Dean Quinn, who started the petition to demolish the Moyross wall, along with Tommy and Jamie Daly
AS DONALD Trump plans to build a wall along the Mexican border, Limerick residents want to demolish a huge wall which they say bars their estate from the city.
A Mexican stand-off is developing as residents in Moyross want a ten-foot wall demolished to give them access to neighbouring areas.
At present, the housing estate is cut off by the wall which residents want knocked to provide open access to Thomond Village, the Old Cratloe Road, Caherdavin and the rest of the city’s northside.
More than 100 people have signed a petition calling for Limerick City and County Council to demolish the divide – known locally as “the Berlin Wall”.
But residents on the other side fear an increase in anti-social behaviour if the partition is removed. The online campaign states it is a “disgrace” the wall was put up in the first place.
“While American president-elect Donald Trump wants to build walls to heighten division and tension, we want to knock ours down and foster inclusivity,” it states.
"We want Moyross opened up to the rest of the city.

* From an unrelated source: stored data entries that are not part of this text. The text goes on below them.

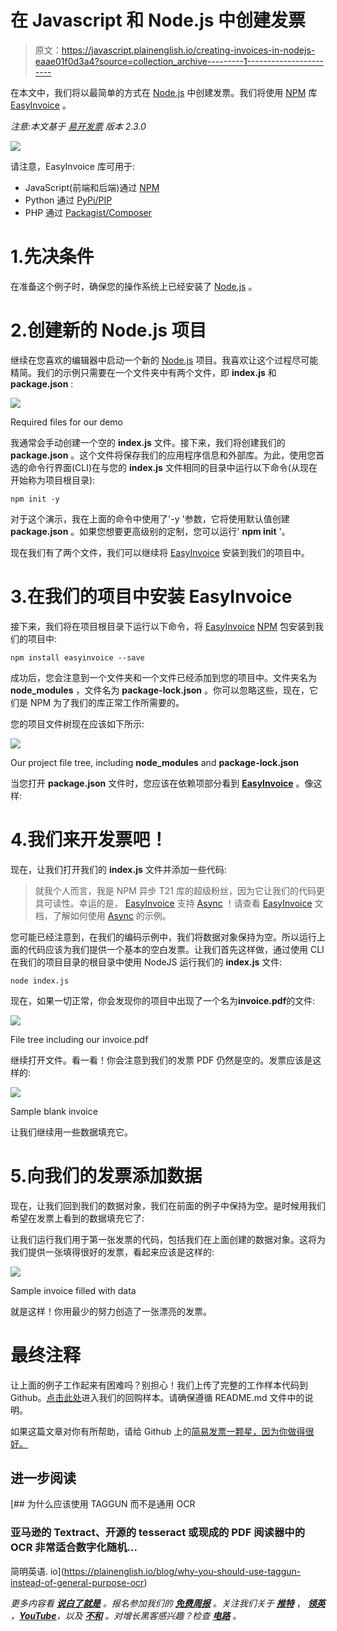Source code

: # 在 Javascript 和 Node.js 中创建发票

> 原文：<https://javascript.plainenglish.io/creating-invoices-in-nodejs-eaae01f0d3a4?source=collection_archive---------1----------------------->

在本文中，我们将以最简单的方式在 [Node.js](https://nodejs.org/) 中创建发票。我们将使用 [NPM](https://www.npmjs.com/) 库 [EasyInvoice](https://www.npmjs.com/package/easyinvoice) 。

*注意:本文基于* [*易开发票*](https://www.npmjs.com/package/easyinvoice) *版本 2.3.0*

![](img/f53a19a757e7f0d6a55e30c51b615348.png)

请注意，EasyInvoice 库可用于:
- JavaScript(前端和后端)通过 [NPM](https://www.npmjs.com/package/easyinvoice)
- Python 通过 [PyPi/PIP](https://pypi.org/project/easyinvoice/)
- PHP 通过 [Packagist/Composer](https://packagist.org/packages/easyapis.io/easyinvoice)

# 1.先决条件

在准备这个例子时，确保您的操作系统上已经安装了 [Node.js](https://nodejs.org) 。

# 2.创建新的 Node.js 项目

继续在您喜欢的编辑器中启动一个新的 [Node.js](https://nodejs.org) 项目。我喜欢让这个过程尽可能精简。我们的示例只需要在一个文件夹中有两个文件，即 **index.js** 和 **package.json** :

![](img/041b7e45356af3a97c15ba42976b21dd.png)

Required files for our demo

我通常会手动创建一个空的 **index.js** 文件。接下来，我们将创建我们的 **package.json** 。这个文件将保存我们的应用程序信息和外部库。为此，使用您首选的命令行界面(CLI)在与您的 **index.js** 文件相同的目录中运行以下命令(从现在开始称为项目根目录):

```
npm init -y
```

对于这个演示，我在上面的命令中使用了'-y '参数，它将使用默认值创建 **package.json** 。如果您想要更高级别的定制，您可以运行' **npm init** '。

现在我们有了两个文件，我们可以继续将 [EasyInvoice](https://www.npmjs.com/package/easyinvoice) 安装到我们的项目中。

# 3.在我们的项目中安装 EasyInvoice

接下来，我们将在项目根目录下运行以下命令，将 [EasyInvoice](https://www.npmjs.com/package/easyinvoice) [NPM](https://www.npmjs.com/) 包安装到我们的项目中:

```
npm install easyinvoice --save
```

成功后，您会注意到一个文件夹和一个文件已经添加到您的项目中。文件夹名为 **node_modules** ，文件名为 **package-lock.json** 。你可以忽略这些，现在，它们是 NPM 为了我们的库正常工作所需要的。

您的项目文件树现在应该如下所示:

![](img/457ce67b81bc8500c804283f8fa17502.png)

Our project file tree, including **node_modules** and **package-lock.json**

当您打开 **package.json** 文件时，您应该在依赖项部分看到 [**EasyInvoice**](https://www.npmjs.com/package/easyinvoice) 。像这样:

# 4.我们来开发票吧！

现在，让我们打开我们的 **index.js** 文件并添加一些代码:

> 就我个人而言，我是 NPM 异步 T21 库的超级粉丝，因为它让我们的代码更具可读性。幸运的是， [EasyInvoice](https://www.npmjs.com/package/easyinvoice) 支持 [Async](https://www.npmjs.com/package/async) ！请查看 [EasyInvoice](https://www.npmjs.com/package/easyinvoice) 文档，了解如何使用 [Async](https://www.npmjs.com/package/async) 的示例。

您可能已经注意到，在我们的编码示例中，我们将数据对象保持为空。所以运行上面的代码应该为我们提供一个基本的空白发票。让我们首先这样做，通过使用 CLI 在我们的项目目录的根目录中使用 NodeJS 运行我们的 **index.js** 文件:

```
node index.js
```

现在，如果一切正常，你会发现你的项目中出现了一个名为**invoice.pdf**的文件:

![](img/2a96adb8f165ba6f13d704c1676f98ad.png)

File tree including our invoice.pdf

继续打开文件。看一看！你会注意到我们的发票 PDF 仍然是空的。发票应该是这样的:

![](img/6720e597023f40078bed2cce1e0690bb.png)

Sample blank invoice

让我们继续用一些数据填充它。

# 5.向我们的发票添加数据

现在，让我们回到我们的数据对象，我们在前面的例子中保持为空。是时候用我们希望在发票上看到的数据填充它了:

让我们运行我们用于第一张发票的代码，包括我们在上面创建的数据对象。这将为我们提供一张填得很好的发票，看起来应该是这样的:

![](img/64eca3137d2e3eb8efae94cd021e1d38.png)

Sample invoice filled with data

就是这样！你用最少的努力创造了一张漂亮的发票。

# 最终注释

让上面的例子工作起来有困难吗？别担心！我们上传了完整的工作样本代码到 Github。[点击此处](https://github.com/dveldhoen/easyinvoice-nodejs-demo)进入我们的回购样本。请确保遵循 README.md 文件中的说明。

如果这篇文章对你有所帮助，请给 Github 上的[简易发票一颗星，因为你做得很好。](https://github.com/dveldhoen/easyinvoice)

## 进一步阅读

[](https://plainenglish.io/blog/why-you-should-use-taggun-instead-of-general-purpose-ocr) [## 为什么应该使用 TAGGUN 而不是通用 OCR

### 亚马逊的 Textract、开源的 tesseract 或现成的 PDF 阅读器中的 OCR 非常适合数字化随机…

简明英语. io](https://plainenglish.io/blog/why-you-should-use-taggun-instead-of-general-purpose-ocr) 

*更多内容看* [***说白了就是***](https://plainenglish.io/) *。报名参加我们的* [***免费周报***](http://newsletter.plainenglish.io/) *。关注我们关于* [***推特***](https://twitter.com/inPlainEngHQ) ， [***领英***](https://www.linkedin.com/company/inplainenglish/) *，*[***YouTube***](https://www.youtube.com/channel/UCtipWUghju290NWcn8jhyAw)*，以及* [***不和***](https://discord.gg/GtDtUAvyhW) *。对增长黑客感兴趣？检查* [***电路***](https://circuit.ooo/) *。*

Not ghettoised and separated.”
Speaking of the quarter-mile long wall, local activist Dean Quinn, who started the petition, said: “It is degrading and an insult to our community”, while the chairman of the Moyross Residents Alliance Tommy Daly added: “It is like being in an internment camp”.
“We feel excluded from the other communities surrounding us. It is just horrible. The people of Moyross are being treated like dirt and it is not nice. If you had a big wall around your community, how would you feel,” Dean asked.
Mr Daly added: “If Mr Trump wants to put this wall up on the border with Mexico, he can take ours out of Moyross. You cannot divide communities. Why would you? Is there something wrong with our community? The wall does nothing but bring torment and despair to people.”
He also highlighted a number of safety issues with the wall, including holes in the structure being filled by wooden blocks, pointing out despite warning signs, youngsters still use these to scale it.
However, one Caherdavin resident – a community activist who asked to remain anonymous – predicted an equally strong campaign in their area to keep the wall standing.
“I don’t know what the problem is, as there is a small cutting where people can go through. People fought for years to have the wall put up. There is an open field just before the wall, and what was happening there was a lot of anti-social behaviour, and the wall stopped it. Horses and all were coming across to Caherdavin before it was erected,” they said.
Another Caherdavin resident who contacted the Leader, said that the wall was built around the student village and is thus on private property, while there are railings and a walkway separating the two areas in an area away from the wall in question.
The online petition has however attracted signatures from as far afield as Turkey and Mr Trump’s homeland, the United States of America.
Patrick Geoghegan, who grew in in Moyross, but is now living stateside, wrote “there was always a sense of separation from certain neighbourhoods” when growing up on the northside estate, plus “a feeling of less class and discrimination”.
“Removing that wall removes that feeling of separation and may give kids growing up in the area now more of a feeling there is more to life than one area,” he added.
A council spokesperson says they will examine the “specific issues” raised by the petition: “It is important to point out that a pedestrian link between the two estates is already in place,” they added.